## Solve Lesson 55 Page 63 SBT Math 10 – Kite>

Topic

Uncle Nam plans to make a rectangular picture frame so that the inner part of the frame is a rectangle with dimensions of 6 cm x 11 cm, the width of the border is $$x$$ cm (Figure 27). The area of ​​the frame border should not exceed $$38c{m^2}$$. What is the width of the largest frame border in cm?

Solution method – See details

Set the width of the frame border to $$x$$(cm) ($$x > 0$$). Representing the area of ​​the frame border and solving the inequalities

Detailed explanation

Set the width of the frame border to $$x$$(cm) ($$x > 0$$).

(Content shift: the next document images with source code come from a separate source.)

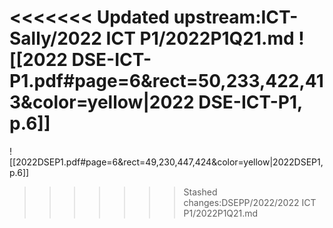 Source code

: <<<<<<< Updated upstream:ICT-Sally/2022 ICT P1/2022P1Q21.md
![[2022 DSE-ICT-P1.pdf#page=6&rect=50,233,422,413&color=yellow|2022 DSE-ICT-P1, p.6]]
=======
![[2022DSEP1.pdf#page=6&rect=49,230,447,424&color=yellow|2022DSEP1, p.6]]
>>>>>>> Stashed changes:DSEPP/2022/2022 ICT P1/2022P1Q21.md
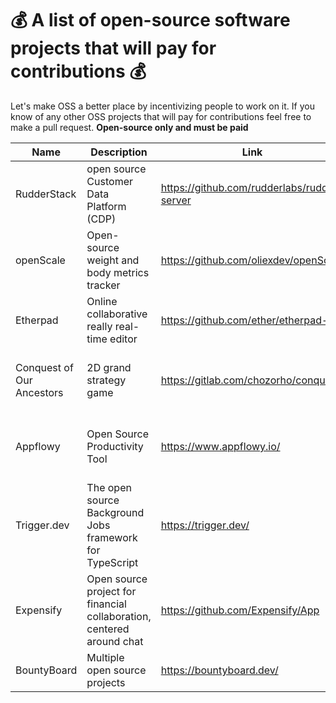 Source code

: # 💰 A list of open-source software projects that will pay for contributions 💰

Let's make OSS a better place by incentivizing people to work on it. If you know of any other OSS projects that will pay for contributions feel free to make a pull request. **Open-source only and must be paid**

| Name | Description | Link | Tech Used |  Details | Payment | Getting Started |
| ---- | ----------- | ---- | --------- | -------- | ------- |  -------------- |
| RudderStack |  open source Customer Data Platform (CDP) | https://github.com/rudderlabs/rudder-server| GO, TypeScript | Misc issues and bounties | $2,000 USD per bounty | https://dev.to/rudderstack/devs-wanted-get-paid-to-contribute-to-rudderstack-s-open-source-software-bjp |
| openScale |  Open-source weight and body metrics tracker | https://github.com/oliexdev/openScale| Java, C++ | Support Scale connection through MQTT | $30 USD  | https://www.bountysource.com/issues/103484231-feature-request-support-scale-connection-through-mqtt |
| Etherpad |  Online collaborative really real-time editor | https://github.com/ether/etherpad-lite| Javascript | Misc issues and bounties | $80 USD | https://github.com/ether/etherpad-lite/issues |
| Conquest of Our Ancestors |  2D grand strategy game | https://gitlab.com/chozorho/conquest | C++ | Cross-platform support, artwork, new features | $50 USD for first bounty; more TBA | https://github.com/Encryptr/multigen\_game#bounties |
| Appflowy |  Open Source Productivity Tool | https://www.appflowy.io/ | Flutter & Rust | Feature Implementation and Bug Squashing | $500 per month - Under Mentorship Program | https://appflowy.gitbook.io/docs/essential-documentation/contribute-to-appflowy/appflowy-mentorship-program/contributor-guidance |
| Trigger.dev |  The open source Background Jobs framework for TypeScript | https://trigger.dev/ | Nextjs and Typescript | Feature Implementation and bounties | $50 -$200 (depends on the bounty) | https://github.com/triggerdotdev/trigger.dev/issues |
| Expensify | Open source project for financial collaboration, centered around chat | https://github.com/Expensify/App | JavaScript, Android/iOS | Misc issues and bounties | $250 - $500 per bounty | https://github.com/Expensify/App/blob/main/contributingGuides/CONTRIBUTING.md |
| BountyBoard | Multiple open source projects | https://bountyboard.dev/ | Multiple programming languages | Bounties | $10 - $5000 per bounty | https://bountyboard.dev/#faq |
<!-- Add Next Project Here...  -->
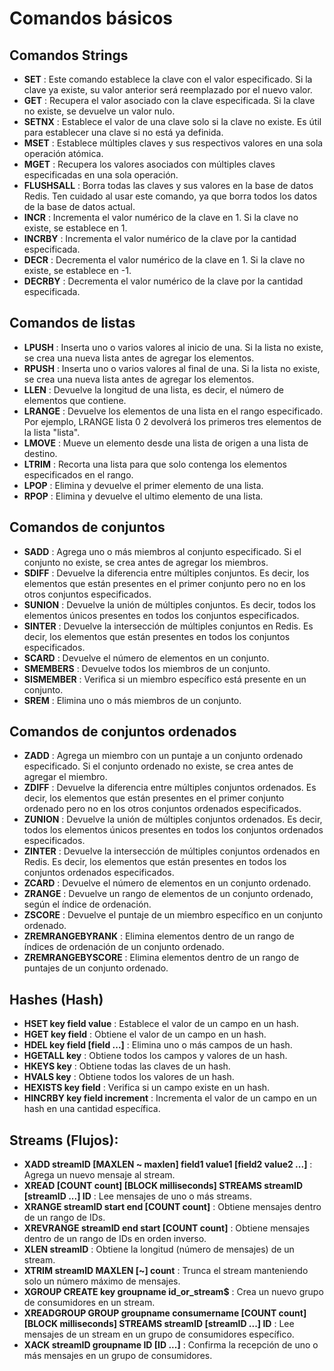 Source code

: # Comandos básicos

## Comandos Strings
* **SET** : Este comando establece la clave con el valor especificado. Si la clave ya existe, su valor anterior será reemplazado por el nuevo valor.
* **GET** : Recupera el valor asociado con la clave especificada. Si la clave no existe, se devuelve un valor nulo.
* **SETNX** : Establece el valor de una clave solo si la clave no existe. Es útil para establecer una clave si no está ya definida.
* **MSET** : Establece múltiples claves y sus respectivos valores en una sola operación atómica.
* **MGET** : Recupera los valores asociados con múltiples claves especificadas en una sola operación.
* **FLUSHSALL** : Borra todas las claves y sus valores en la base de datos Redis. Ten cuidado al usar este comando, ya que borra todos los datos de la base de datos actual.
* **INCR** : Incrementa el valor numérico de la clave en 1. Si la clave no existe, se establece en 1.
* **INCRBY** : Incrementa el valor numérico de la clave por la cantidad especificada.
* **DECR** : Decrementa el valor numérico de la clave en 1. Si la clave no existe, se establece en -1.
* **DECRBY** : Decrementa el valor numérico de la clave por la cantidad especificada.


## Comandos de listas
* **LPUSH** : Inserta uno o varios valores al inicio de una. Si la lista no existe, se crea una nueva lista antes de agregar los elementos.
* **RPUSH** : Inserta uno o varios valores al final de una. Si la lista no existe, se crea una nueva lista antes de agregar los elementos.
* **LLEN** : Devuelve la longitud de una lista, es decir, el número de elementos que contiene.
* **LRANGE** : Devuelve los elementos de una lista en el rango especificado. Por ejemplo, LRANGE lista 0 2 devolverá los primeros tres elementos de la lista "lista".
* **LMOVE** : Mueve un elemento desde una lista de origen a una lista de destino.
* **LTRIM** : Recorta una lista para que solo contenga los elementos especificados en el rango.
* **LPOP** : Elimina y devuelve el primer elemento de una lista.
* **RPOP** : Elimina y devuelve el ultimo elemento de una lista.

## Comandos de conjuntos
* **SADD** : Agrega uno o más miembros al conjunto especificado. Si el conjunto no existe, se crea antes de agregar los miembros.
* **SDIFF** : Devuelve la diferencia entre múltiples conjuntos. Es decir, los elementos que están presentes en el primer conjunto pero no en los otros conjuntos especificados.
* **SUNION** : Devuelve la unión de múltiples conjuntos. Es decir, todos los elementos únicos presentes en todos los conjuntos especificados.
* **SINTER** : Devuelve la intersección de múltiples conjuntos en Redis. Es decir, los elementos que están presentes en todos los conjuntos especificados.
* **SCARD** : Devuelve el número de elementos en un conjunto.
* **SMEMBERS** : Devuelve todos los miembros de un conjunto.
* **SISMEMBER** : Verifica si un miembro específico está presente en un conjunto.
* **SREM** : Elimina uno o más miembros de un conjunto.

## Comandos de conjuntos ordenados
* **ZADD** : Agrega un miembro con un puntaje a un conjunto ordenado especificado. Si el conjunto ordenado no existe, se crea antes de agregar el miembro.
* **ZDIFF** : Devuelve la diferencia entre múltiples conjuntos ordenados. Es decir, los elementos que están presentes en el primer conjunto ordenado pero no en los otros conjuntos ordenados especificados.
* **ZUNION** : Devuelve la unión de múltiples conjuntos ordenados. Es decir, todos los elementos únicos presentes en todos los conjuntos ordenados especificados.
* **ZINTER** : Devuelve la intersección de múltiples conjuntos ordenados en Redis. Es decir, los elementos que están presentes en todos los conjuntos ordenados especificados.
* **ZCARD** : Devuelve el número de elementos en un conjunto ordenado.
* **ZRANGE** : Devuelve un rango de elementos de un conjunto ordenado, según el índice de ordenación.
* **ZSCORE** : Devuelve el puntaje de un miembro específico en un conjunto ordenado.
* **ZREMRANGEBYRANK** : Elimina elementos dentro de un rango de índices de ordenación de un conjunto ordenado.
* **ZREMRANGEBYSCORE** : Elimina elementos dentro de un rango de puntajes de un conjunto ordenado.

## Hashes (Hash)

* **HSET key field value** : Establece el valor de un campo en un hash.
* **HGET key field** : Obtiene el valor de un campo en un hash.
* **HDEL key field [field ...]** : Elimina uno o más campos de un hash.
* **HGETALL key** : Obtiene todos los campos y valores de un hash.
* **HKEYS key** : Obtiene todas las claves de un hash.
* **HVALS key** : Obtiene todos los valores de un hash.
* **HEXISTS key field** : Verifica si un campo existe en un hash.
* **HINCRBY key field increment** : Incrementa el valor de un campo en un hash en una cantidad específica.

## Streams (Flujos):

* **XADD streamID [MAXLEN ~ maxlen] field1 value1 [field2 value2 ...]** : Agrega un nuevo mensaje al stream.
* **XREAD [COUNT count] [BLOCK milliseconds] STREAMS streamID [streamID ...] ID** : Lee mensajes de uno o más streams.
* **XRANGE streamID start end [COUNT count]** : Obtiene mensajes dentro de un rango de IDs.
* **XREVRANGE streamID end start [COUNT count]** : Obtiene mensajes dentro de un rango de IDs en orden inverso.
* **XLEN streamID** : Obtiene la longitud (número de mensajes) de un stream.
* **XTRIM streamID MAXLEN [~] count** : Trunca el stream manteniendo solo un número máximo de mensajes.
* **XGROUP CREATE key groupname id_or_stream$** : Crea un nuevo grupo de consumidores en un stream.
* **XREADGROUP GROUP groupname consumername [COUNT count] [BLOCK milliseconds] STREAMS streamID [streamID ...] ID** : Lee mensajes de un stream en un grupo de consumidores específico.
* **XACK streamID groupname ID [ID ...]** : Confirma la recepción de uno o más mensajes en un grupo de consumidores.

We have the frame border area $$\left( {11 + 2x} \right)\left( {6 + 2x} \right) – 66 = 4{x^2} + 34x$$ ($$c{) m^2}$$)

According to the problem we have: $$4{x^2} + 34x \le 38 \Leftrightarrow 4{x^2} + 34x – 38 \le 0$$

The quadratic triangle $$4{x^2} + 34x – 38$$ has two solutions $${x_1} = \frac{{ – 19}}{2};{x_2} = 1$$ and has coefficients $$a = 4 > 0$$

Using the sign theorem of quadratic triangles, we see that the set of values ​​of $$x$$ such that the triangle $$4{x^2} + 34x – 38$$ bears the sign “-” is \ (\left[ {\frac{{ – 19}}{2};1} \right]\)

So $$0 < x \le 1$$

So the maximum width of the frame border is 1 cm.